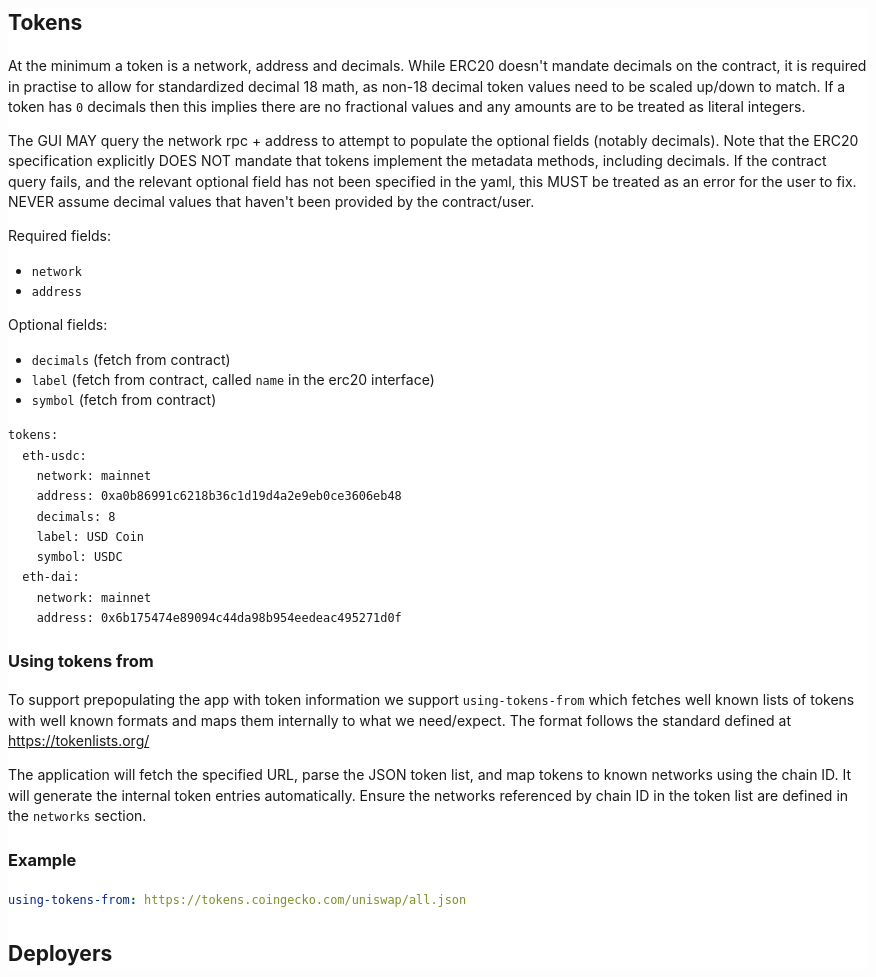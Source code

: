 ## Tokens

At the minimum a token is a network, address and decimals. While ERC20 doesn't mandate decimals on the contract, it is required in practise to allow for standardized decimal 18 math, as non-18 decimal token values need to be scaled up/down to match. If a token has `0` decimals then this implies there are no fractional values and any amounts are to be treated as literal integers.

The GUI MAY query the network rpc + address to attempt to populate the optional fields (notably decimals). Note that the ERC20 specification explicitly DOES NOT mandate that tokens implement the metadata methods, including decimals. If the contract query fails, and the relevant optional field has not been specified in the yaml, this MUST be treated as an error for the user to fix. NEVER assume decimal values that haven't been provided by the contract/user.

Required fields:

- `network`
- `address`

Optional fields:

- `decimals` (fetch from contract)
- `label` (fetch from contract, called `name` in the erc20 interface)
- `symbol` (fetch from contract)

```
tokens:
  eth-usdc:
    network: mainnet
    address: 0xa0b86991c6218b36c1d19d4a2e9eb0ce3606eb48
    decimals: 8
    label: USD Coin
    symbol: USDC
  eth-dai:
    network: mainnet
    address: 0x6b175474e89094c44da98b954eedeac495271d0f
```

### Using tokens from

To support prepopulating the app with token information we support `using-tokens-from` which fetches well known lists of tokens with well known formats and maps them internally to what we need/expect. The format follows the standard defined at https://tokenlists.org/

The application will fetch the specified URL, parse the JSON token list, and map tokens to known networks using the chain ID. It will generate the internal token entries automatically. Ensure the networks referenced by chain ID in the token list are defined in the `networks` section.

### Example

```yaml
using-tokens-from: https://tokens.coingecko.com/uniswap/all.json
```

## Deployers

# # # # #

What is expected
Scanning the data above, copy out every line where "label" is found.

Result
- `label` (fetch from contract, called `name` in the erc20 interface)
    label: USD Coin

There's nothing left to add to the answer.